START Data supplied
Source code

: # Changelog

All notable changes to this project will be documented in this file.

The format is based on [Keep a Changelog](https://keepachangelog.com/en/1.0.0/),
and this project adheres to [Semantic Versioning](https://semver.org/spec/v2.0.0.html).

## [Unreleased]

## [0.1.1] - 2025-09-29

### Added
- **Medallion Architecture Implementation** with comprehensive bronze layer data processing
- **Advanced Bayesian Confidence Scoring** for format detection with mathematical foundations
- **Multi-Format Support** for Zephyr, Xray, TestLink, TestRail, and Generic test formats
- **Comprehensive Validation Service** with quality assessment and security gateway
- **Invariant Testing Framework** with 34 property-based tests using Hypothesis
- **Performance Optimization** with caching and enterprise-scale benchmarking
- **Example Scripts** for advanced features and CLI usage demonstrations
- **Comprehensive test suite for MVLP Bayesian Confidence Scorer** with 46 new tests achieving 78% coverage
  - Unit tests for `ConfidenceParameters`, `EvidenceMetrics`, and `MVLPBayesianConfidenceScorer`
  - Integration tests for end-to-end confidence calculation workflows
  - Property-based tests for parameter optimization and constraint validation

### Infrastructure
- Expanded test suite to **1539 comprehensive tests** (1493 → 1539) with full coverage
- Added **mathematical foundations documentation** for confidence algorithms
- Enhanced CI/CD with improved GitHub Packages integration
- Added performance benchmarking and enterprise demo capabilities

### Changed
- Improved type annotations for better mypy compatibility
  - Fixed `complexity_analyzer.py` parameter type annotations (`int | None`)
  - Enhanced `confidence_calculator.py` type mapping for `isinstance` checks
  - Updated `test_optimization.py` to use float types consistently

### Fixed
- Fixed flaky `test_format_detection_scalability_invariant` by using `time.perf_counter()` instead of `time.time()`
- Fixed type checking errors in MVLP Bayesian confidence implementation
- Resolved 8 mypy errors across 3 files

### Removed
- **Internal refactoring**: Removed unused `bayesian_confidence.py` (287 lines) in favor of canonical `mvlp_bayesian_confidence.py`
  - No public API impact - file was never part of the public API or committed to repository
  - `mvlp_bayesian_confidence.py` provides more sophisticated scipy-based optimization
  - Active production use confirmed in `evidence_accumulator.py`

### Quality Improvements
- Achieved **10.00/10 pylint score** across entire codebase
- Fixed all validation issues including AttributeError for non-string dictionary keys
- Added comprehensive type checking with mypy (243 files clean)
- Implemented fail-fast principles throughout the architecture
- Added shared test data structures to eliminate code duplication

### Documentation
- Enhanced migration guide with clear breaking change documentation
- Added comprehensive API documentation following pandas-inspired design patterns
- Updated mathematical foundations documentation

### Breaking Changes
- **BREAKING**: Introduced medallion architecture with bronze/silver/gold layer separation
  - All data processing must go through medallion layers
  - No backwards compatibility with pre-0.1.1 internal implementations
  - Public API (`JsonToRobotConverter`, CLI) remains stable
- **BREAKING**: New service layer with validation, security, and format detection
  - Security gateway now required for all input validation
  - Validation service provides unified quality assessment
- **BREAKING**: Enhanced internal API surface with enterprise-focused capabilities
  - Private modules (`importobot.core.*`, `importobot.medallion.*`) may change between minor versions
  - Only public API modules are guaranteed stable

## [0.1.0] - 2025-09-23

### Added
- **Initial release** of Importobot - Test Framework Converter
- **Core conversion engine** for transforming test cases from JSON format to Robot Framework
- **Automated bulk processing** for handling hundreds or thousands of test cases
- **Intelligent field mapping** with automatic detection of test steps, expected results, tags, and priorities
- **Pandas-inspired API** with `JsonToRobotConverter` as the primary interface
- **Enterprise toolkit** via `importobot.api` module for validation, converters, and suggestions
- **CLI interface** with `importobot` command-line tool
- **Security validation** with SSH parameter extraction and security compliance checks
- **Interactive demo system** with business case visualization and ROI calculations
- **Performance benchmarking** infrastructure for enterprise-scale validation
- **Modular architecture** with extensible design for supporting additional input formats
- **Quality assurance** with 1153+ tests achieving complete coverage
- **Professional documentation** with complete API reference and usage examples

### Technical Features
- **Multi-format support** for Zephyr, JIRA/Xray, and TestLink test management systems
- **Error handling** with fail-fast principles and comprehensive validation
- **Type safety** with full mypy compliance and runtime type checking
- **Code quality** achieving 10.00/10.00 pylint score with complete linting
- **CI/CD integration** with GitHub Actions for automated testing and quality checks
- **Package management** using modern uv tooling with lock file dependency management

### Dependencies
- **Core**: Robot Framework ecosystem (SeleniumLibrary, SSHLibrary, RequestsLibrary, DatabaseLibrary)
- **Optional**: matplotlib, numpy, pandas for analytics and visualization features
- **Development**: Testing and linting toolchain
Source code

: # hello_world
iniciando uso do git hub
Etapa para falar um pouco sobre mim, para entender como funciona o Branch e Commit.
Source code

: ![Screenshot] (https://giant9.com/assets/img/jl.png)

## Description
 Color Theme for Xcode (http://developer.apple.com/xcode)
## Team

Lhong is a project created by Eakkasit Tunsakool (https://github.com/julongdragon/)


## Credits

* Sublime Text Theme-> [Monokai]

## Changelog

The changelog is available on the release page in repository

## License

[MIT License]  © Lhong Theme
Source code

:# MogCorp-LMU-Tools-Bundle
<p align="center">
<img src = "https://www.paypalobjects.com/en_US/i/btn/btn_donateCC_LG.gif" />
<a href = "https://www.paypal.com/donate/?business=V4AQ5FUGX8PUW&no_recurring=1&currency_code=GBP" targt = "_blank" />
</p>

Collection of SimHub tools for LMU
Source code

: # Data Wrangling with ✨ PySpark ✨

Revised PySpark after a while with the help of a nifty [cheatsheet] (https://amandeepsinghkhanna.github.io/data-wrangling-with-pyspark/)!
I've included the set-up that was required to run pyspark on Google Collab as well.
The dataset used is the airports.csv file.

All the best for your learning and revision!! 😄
END Data supplied
» What is needed
Copy out the data above word for word, starting at its first line and ending with the line that contains "- **Comprehensive Validation".

» The answer
Source code

: # Changelog

All notable changes to this project will be documented in this file.

The format is based on [Keep a Changelog](https://keepachangelog.com/en/1.0.0/),
and this project adheres to [Semantic Versioning](https://semver.org/spec/v2.0.0.html).

## [Unreleased]

## [0.1.1] - 2025-09-29

### Added
- **Medallion Architecture Implementation** with comprehensive bronze layer data processing
- **Advanced Bayesian Confidence Scoring** for format detection with mathematical foundations
- **Multi-Format Support** for Zephyr, Xray, TestLink, TestRail, and Generic test formats
- **Comprehensive Validation Service** with quality assessment and security gateway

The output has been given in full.